Pursuant to the Employment Agreement, Mr. Peel was employed on an “at-will” basis as an employee of Vertex Refining LA, LLC, an indirect wholly-owned subsidiary of the Company, we agreed to pay him an annual base salary of $300,000 per year, plus a yearly bonus in an amount of 100% of his base salary, of which 90% is non-discretionary.  Mr. Peel is also entitled to all fringe benefits regularly provided to other full-time employees of the Company (including health, dental and life insurance where applicable).  In the event the Company terminates Mr. Peel’s employment without Cause (as defined below), Mr. Peel is due any base salary earned and not yet paid to him, plus two months of additional base salary as severance pay, reimbursement for any unpaid business expenses incurred and all other benefits accrued and vested through the termination date (provided that Mr. Peel is required to enter into a Separation and Release Agreement with the Company as a condition to receiving such severance pay).  “Cause” under the Employment Agreement includes Mr.
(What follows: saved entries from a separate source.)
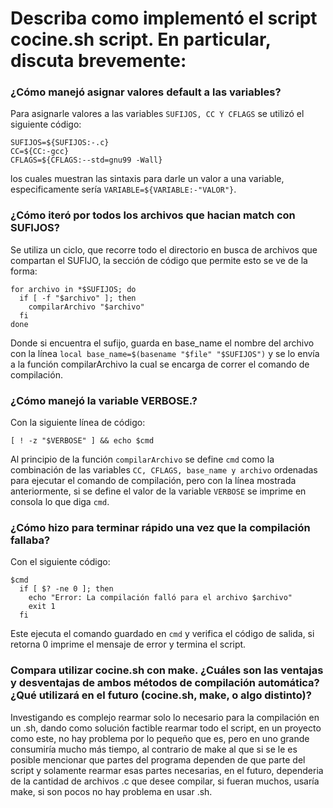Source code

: #  Describa como implementó el script cocine.sh script. En particular, discuta brevemente:

### ¿Cómo manejó asignar valores default a las variables?

Para asignarle valores a las variables `SUFIJOS, CC Y CFLAGS` se utilizó el siguiente código:

```
SUFIJOS=${SUFIJOS:-.c}
CC=${CC:-gcc}
CFLAGS=${CFLAGS:--std=gnu99 -Wall}
```

los cuales muestran las sintaxis para darle un valor a una variable, especificamente sería `VARIABLE=${VARIABLE:-"VALOR"}`.

###  ¿Cómo iteró por todos los archivos que hacian match con SUFIJOS?

Se utiliza un ciclo, que recorre todo el directorio en busca de archivos que compartan el SUFIJO, la sección de código que permite esto se ve de la forma:
```
for archivo in *$SUFIJOS; do
  if [ -f "$archivo" ]; then
    compilarArchivo "$archivo"
  fi
done
```
Donde si encuentra el sufijo, guarda en base_name el nombre del archivo con la línea `local base_name=$(basename "$file" "$SUFIJOS")` y se lo envía a la función compilarArchivo la cual se encarga de correr el comando de compilación.

### ¿Cómo manejó la variable VERBOSE.?

Con la siguiente línea de código:
```
[ ! -z "$VERBOSE" ] && echo $cmd
```
Al principio de la función `compilarArchivo` se define `cmd` como la combinación de las variables  `CC, CFLAGS, base_name y archivo` ordenadas para ejecutar el comando de compilación, pero con la línea mostrada anteriormente, si se define el valor de la variable `VERBOSE` se imprime en consola lo que diga `cmd`.

### ¿Cómo hizo para terminar rápido una vez que la compilación fallaba?

Con el siguiente código:

```
$cmd
  if [ $? -ne 0 ]; then
    echo "Error: La compilación falló para el archivo $archivo"
    exit 1
  fi
```
Este ejecuta el comando guardado en `cmd` y verifica el código de salida, si retorna 0 imprime el mensaje de error y termina el script.

### Compara utilizar cocine.sh con make. ¿Cuáles son las ventajas y desventajas de ambos métodos de compilación automática? ¿Qué utilizará en el futuro (cocine.sh, make, o algo distinto)?

Investigando es complejo rearmar solo lo necesario para la compilación en un .sh, dando como solución factible rearmar todo el script, en un proyecto como este, no hay problema por lo pequeño que es, pero en uno grande consumiría mucho más tiempo, al contrario de make al que si se le es posible mencionar que partes del programa dependen de que parte del script y solamente rearmar esas partes necesarias, en el futuro, dependeria de la cantidad de archivos .c que desee compilar, si fueran muchos, usaría make, si son pocos no hay problema en usar .sh.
Peel’s conviction of, or a plea of guilty or nolo contendere to any felony or crime involving moral turpitude, any intentional or willful misappropriation of Company funds or property, any violation of the Retention and Noncompetition Agreement (described below) or certain  other terms and conditions of the Employment Agreement, any material failure of Mr. Peel to perform the duties reasonably assigned to him or any other intentional, fraudulent or gross misconduct by Mr. Peel which causes injury to the Company.  The Employment Agreement contains standard confidentiality, assignment of inventions and ‘work for hire’, and arbitration provisions.

Pursuant to the Retention and Noncompetition Agreement we agreed to pay Mr. Peel $150,000 as a retention bonus (with 50% payable upon the effective date of the initial closing of the Omega acquisition and 50% payable six months thereafter (assuming Mr. Peel has remained in continuous employ of the Company during such period)) and he agreed not to compete against us for two months from the date he is no longer employed by the Company (or any affiliate of the Company)(as described in the agreement) and to not solicit any employees or consultants of, or solicit employment from, any person who performs or performed services for the Company (subject to certain exceptions and as described in greater detail in the agreement) for a period of six months following such termination of employment.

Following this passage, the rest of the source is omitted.